|
Babies Provide Lifelines; Umbilical Cord Stem Cells Aid in Transplants for Leukemia Patients, Others
PATRICIA ANSTETT Knight Ridder Charlotte Observer (NC) 07 November 2005
Peter Bernard Storm started life as a big contributor. Someday, he may save a life.
One minute after his birth this year at Detroit's St. John Hospital & Medical Center, Dr. Carl Buccellato collected the blood from Peter's umbilical cord for a public cord blood registry at the Barbara Ann Karmanos Cancer Institute in Detroit.
"It would be great if this could help someone else," said Kathy Storm, 35, as she held her healthy 9-pound boy.
Most hospitals discard cord blood after a baby's birth, despite the fact that the blood contains stem cells that can be used in transplants for as many as 80 serious medical problems. Those include the most prevalent types of leukemia, metabolic disorders like Tay-Sachs disease, blood-related conditions such as sickle cell anemia and severe anemia problems.
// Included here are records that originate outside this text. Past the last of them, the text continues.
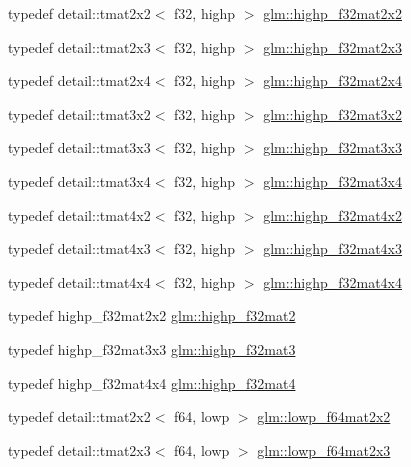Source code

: \begin{DoxyCompactItemize}
\item 
typedef detail\+::tmat2x2$<$ f32, highp $>$ \hyperlink{group__gtc__type__precision_gaf3a2cc948ca6fd168391138ce6fdd100}{glm\+::highp\+\_\+f32mat2x2}
\item 
typedef detail\+::tmat2x3$<$ f32, highp $>$ \hyperlink{group__gtc__type__precision_ga53613c1b93f81207065a8a935ff02a81}{glm\+::highp\+\_\+f32mat2x3}
\item 
typedef detail\+::tmat2x4$<$ f32, highp $>$ \hyperlink{group__gtc__type__precision_ga9689dbe21bc976ca8069c63300b5887e}{glm\+::highp\+\_\+f32mat2x4}
\item 
typedef detail\+::tmat3x2$<$ f32, highp $>$ \hyperlink{group__gtc__type__precision_gaf36b2b34ea881977c61491b0d3b25a28}{glm\+::highp\+\_\+f32mat3x2}
\item 
typedef detail\+::tmat3x3$<$ f32, highp $>$ \hyperlink{group__gtc__type__precision_ga334eca23d23aef90972fb20c5b749ca3}{glm\+::highp\+\_\+f32mat3x3}
\item 
typedef detail\+::tmat3x4$<$ f32, highp $>$ \hyperlink{group__gtc__type__precision_gaa71f504ecb02f9178026b01013b77ba0}{glm\+::highp\+\_\+f32mat3x4}
\item 
typedef detail\+::tmat4x2$<$ f32, highp $>$ \hyperlink{group__gtc__type__precision_ga4d799497b303c2434fe709f81f6bd4dd}{glm\+::highp\+\_\+f32mat4x2}
\item 
typedef detail\+::tmat4x3$<$ f32, highp $>$ \hyperlink{group__gtc__type__precision_ga5bd692575886422f501a379386e391d9}{glm\+::highp\+\_\+f32mat4x3}
\item 
typedef detail\+::tmat4x4$<$ f32, highp $>$ \hyperlink{group__gtc__type__precision_gafe24f12e4f5453058caea3f583ad7d9c}{glm\+::highp\+\_\+f32mat4x4}
\item 
typedef highp\+\_\+f32mat2x2 \hyperlink{group__gtc__type__precision_gaed934f561aaf8ad891c0a8f5e719aea8}{glm\+::highp\+\_\+f32mat2}
\item 
typedef highp\+\_\+f32mat3x3 \hyperlink{group__gtc__type__precision_ga06809818db73785334f839742a9ad85a}{glm\+::highp\+\_\+f32mat3}
\item 
typedef highp\+\_\+f32mat4x4 \hyperlink{group__gtc__type__precision_gac14c1bfb647e39d459c7489ede2156cc}{glm\+::highp\+\_\+f32mat4}
\item 
typedef detail\+::tmat2x2$<$ f64, lowp $>$ \hyperlink{group__gtc__type__precision_ga38e41c5332b4eb20b23b4ed1f06608d4}{glm\+::lowp\+\_\+f64mat2x2}
\item 
typedef detail\+::tmat2x3$<$ f64, lowp $>$ \hyperlink{group__gtc__type__precision_ga2add7d48faba102f53fbad2e14dfed12}{glm\+::lowp\+\_\+f64mat2x3}

\end{DoxyCompactItemize}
"People literally are dying on the transplant list who could be cured with this," said Dr. Brian Mason, the St. John obstetrician/gynecologist who approached the Storm family 10 minutes before the birth to ask them to contribute Peter's cord blood.
Now, major changes are under way that will make cord blood donations to public banks for potential transplant use much more likely.
Pending national legislation, the Stem Cell Therapeutic and Research Act of 2005, would create a unified national registry and provide $10 million for collection for public cord blood banking, making it much easier for expectant parents to allow their newborns to be donors like Peter Storm. The legislation awaits action by the full Senate. (For updates, visit <http://www.cordcoalition.org>www.cordcoalition.org , the Web site for the Coalition for Responsible Cord Blood Donation, a group of scientists, educators, parents and others backing the legislation.)
Each year, 9,000 Americans -- one-third of them children -- die waiting for a transplant because there are no matches in national registries, according to the National Bone Marrow Program's Cord Blood Bank Network.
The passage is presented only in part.